5 terminators -- chaos termies. all champions. 2 with pairs of lightning claws, one with heavy flamer, chainfist, nurgle icon, 2 with combi flamer, chainfists - 305pts

10 SMs-- chaos space marines. one captain with powerfist and twin link bolter. two with meltaguns, one with nurgle icon - 265pts (going to be upgraded by fabius bile)

20 orc boys-- 2 identical squads of 10 plague marines. champion w/ icon, powerfist, meltabombs. two with meltaguns. 300pts per squad

3x deftkopters -- 3x nurgle bikers. champion w/ powerfist and meltabombs. other two with meltaguns. one with nurgle icon. - 214pts

1x dreadnought-- chaos dreadnought w/ twin linked autocannon - 110pts

SM captain-- Fabius Bile (and 30pts to enhance the chaos space marines)

orc warboss -- DP w/ wings, warptime, mark of nurgle.

9x heroscape figs -- 9x khorne raptors. champion w/ pair of lightning claws and meltabomb, 2 with flamers - 265pts

5x orc nobs-- obliterators -375pts

=2499pts

I decided to use Fabius Bile and give the majority of my units nurgle icons because in my mind it's a natural match and also because converting orcs into nurgle units sounds a lot easier than the other options.
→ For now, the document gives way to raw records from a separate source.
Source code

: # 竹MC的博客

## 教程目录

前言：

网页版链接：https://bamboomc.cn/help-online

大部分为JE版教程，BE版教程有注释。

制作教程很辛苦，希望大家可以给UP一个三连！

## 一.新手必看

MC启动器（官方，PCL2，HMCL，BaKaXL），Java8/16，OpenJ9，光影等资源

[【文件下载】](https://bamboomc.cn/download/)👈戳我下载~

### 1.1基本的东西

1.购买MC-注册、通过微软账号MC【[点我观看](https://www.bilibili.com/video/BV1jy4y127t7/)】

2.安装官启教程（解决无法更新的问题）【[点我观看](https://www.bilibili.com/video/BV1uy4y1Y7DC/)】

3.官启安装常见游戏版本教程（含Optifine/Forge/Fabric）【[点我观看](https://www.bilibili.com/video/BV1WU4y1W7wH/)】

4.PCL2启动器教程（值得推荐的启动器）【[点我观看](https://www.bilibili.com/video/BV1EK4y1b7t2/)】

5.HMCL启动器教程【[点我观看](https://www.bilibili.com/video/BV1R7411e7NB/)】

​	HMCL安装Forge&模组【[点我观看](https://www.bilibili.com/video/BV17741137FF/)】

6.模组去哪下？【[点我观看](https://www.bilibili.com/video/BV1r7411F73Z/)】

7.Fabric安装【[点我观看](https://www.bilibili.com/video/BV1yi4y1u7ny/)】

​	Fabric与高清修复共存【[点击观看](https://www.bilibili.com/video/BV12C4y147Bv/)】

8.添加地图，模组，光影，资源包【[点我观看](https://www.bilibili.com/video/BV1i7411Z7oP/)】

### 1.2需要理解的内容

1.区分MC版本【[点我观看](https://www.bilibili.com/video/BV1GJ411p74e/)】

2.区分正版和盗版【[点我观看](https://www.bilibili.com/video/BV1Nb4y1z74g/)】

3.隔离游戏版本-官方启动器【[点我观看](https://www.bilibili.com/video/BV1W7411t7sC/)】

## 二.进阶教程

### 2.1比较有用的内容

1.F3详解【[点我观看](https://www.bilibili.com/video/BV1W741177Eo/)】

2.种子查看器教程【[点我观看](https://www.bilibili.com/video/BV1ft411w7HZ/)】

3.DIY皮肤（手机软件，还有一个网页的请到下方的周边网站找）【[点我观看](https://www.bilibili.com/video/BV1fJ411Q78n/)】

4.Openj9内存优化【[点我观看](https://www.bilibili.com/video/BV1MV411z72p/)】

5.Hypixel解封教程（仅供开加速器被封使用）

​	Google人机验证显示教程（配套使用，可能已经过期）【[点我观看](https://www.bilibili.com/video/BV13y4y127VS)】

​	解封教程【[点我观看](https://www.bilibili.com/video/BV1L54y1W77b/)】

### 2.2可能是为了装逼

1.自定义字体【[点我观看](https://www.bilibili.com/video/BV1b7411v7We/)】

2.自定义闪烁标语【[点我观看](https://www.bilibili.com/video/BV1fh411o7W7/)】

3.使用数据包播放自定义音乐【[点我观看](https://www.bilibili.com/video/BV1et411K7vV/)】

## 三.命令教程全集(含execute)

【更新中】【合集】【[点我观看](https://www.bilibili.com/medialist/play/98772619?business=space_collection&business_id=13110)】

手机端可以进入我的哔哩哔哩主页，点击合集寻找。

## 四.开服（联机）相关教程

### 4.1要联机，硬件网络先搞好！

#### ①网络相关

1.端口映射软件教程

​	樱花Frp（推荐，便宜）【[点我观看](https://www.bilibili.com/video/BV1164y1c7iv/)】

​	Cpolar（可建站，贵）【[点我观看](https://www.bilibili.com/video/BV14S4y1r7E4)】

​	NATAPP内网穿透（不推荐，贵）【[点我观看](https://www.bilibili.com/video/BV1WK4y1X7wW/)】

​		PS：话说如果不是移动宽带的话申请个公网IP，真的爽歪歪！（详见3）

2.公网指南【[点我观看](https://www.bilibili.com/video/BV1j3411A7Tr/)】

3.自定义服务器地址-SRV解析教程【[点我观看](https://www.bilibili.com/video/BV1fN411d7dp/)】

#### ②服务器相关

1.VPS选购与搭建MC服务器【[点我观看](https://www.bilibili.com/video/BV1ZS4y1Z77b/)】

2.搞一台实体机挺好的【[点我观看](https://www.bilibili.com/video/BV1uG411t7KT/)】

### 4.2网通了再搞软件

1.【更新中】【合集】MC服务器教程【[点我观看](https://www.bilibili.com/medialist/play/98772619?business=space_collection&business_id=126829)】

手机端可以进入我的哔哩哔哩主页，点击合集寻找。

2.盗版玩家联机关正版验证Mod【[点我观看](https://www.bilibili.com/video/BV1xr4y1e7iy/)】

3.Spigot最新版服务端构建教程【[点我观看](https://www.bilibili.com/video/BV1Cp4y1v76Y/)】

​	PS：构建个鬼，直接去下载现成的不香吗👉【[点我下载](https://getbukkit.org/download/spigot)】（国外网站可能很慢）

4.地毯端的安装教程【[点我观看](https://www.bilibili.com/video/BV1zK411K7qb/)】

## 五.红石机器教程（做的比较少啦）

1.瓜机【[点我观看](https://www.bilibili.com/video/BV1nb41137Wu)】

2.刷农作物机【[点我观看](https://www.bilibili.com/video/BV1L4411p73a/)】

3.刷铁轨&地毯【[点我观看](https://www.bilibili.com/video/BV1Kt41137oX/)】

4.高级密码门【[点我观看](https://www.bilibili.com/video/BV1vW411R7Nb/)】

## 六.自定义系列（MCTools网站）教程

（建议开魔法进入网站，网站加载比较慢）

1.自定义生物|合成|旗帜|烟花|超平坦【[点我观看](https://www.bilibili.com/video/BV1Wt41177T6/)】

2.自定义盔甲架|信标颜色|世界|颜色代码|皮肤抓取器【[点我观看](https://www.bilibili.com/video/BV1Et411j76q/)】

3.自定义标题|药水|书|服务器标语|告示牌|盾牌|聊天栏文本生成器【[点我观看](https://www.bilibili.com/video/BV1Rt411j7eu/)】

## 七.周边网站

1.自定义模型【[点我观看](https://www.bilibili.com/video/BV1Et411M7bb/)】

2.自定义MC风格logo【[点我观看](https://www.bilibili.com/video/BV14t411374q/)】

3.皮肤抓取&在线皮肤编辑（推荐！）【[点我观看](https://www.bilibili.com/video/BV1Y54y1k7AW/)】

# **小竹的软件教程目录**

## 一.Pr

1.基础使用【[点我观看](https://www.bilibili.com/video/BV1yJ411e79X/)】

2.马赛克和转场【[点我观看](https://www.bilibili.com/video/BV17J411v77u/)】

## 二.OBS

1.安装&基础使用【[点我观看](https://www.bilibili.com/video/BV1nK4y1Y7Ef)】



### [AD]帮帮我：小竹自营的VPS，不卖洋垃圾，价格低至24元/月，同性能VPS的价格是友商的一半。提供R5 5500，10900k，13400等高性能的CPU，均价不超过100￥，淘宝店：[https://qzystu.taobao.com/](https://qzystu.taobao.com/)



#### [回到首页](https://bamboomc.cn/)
Anyway... time for some pics of what I've done so far.

First up: Chaos Space Marine Captain
















Head is from a sprue in the Defiler box, twin link bolter and powerfist came off one of the terminators, the backpack is from a non-GW mini (blanking on what it's called). I will probably come back and do more to this figure eventually.

Chaos Space Marines








It's a start on this unit. 6 to go.

Terminators (the three with chainfists)
























The "chainfists" came from a few of the orc weapons (the powerfists that I removed are being used on figures elsewhere in the army) The shoulders are obviously orc heads (that's mighty putty. the TV adds are a load of lies). Two of these have combi flamers and one has a heavy flamer. I havn't done much work on my other two terminators because I havn't developed a satisfactory lightning claw.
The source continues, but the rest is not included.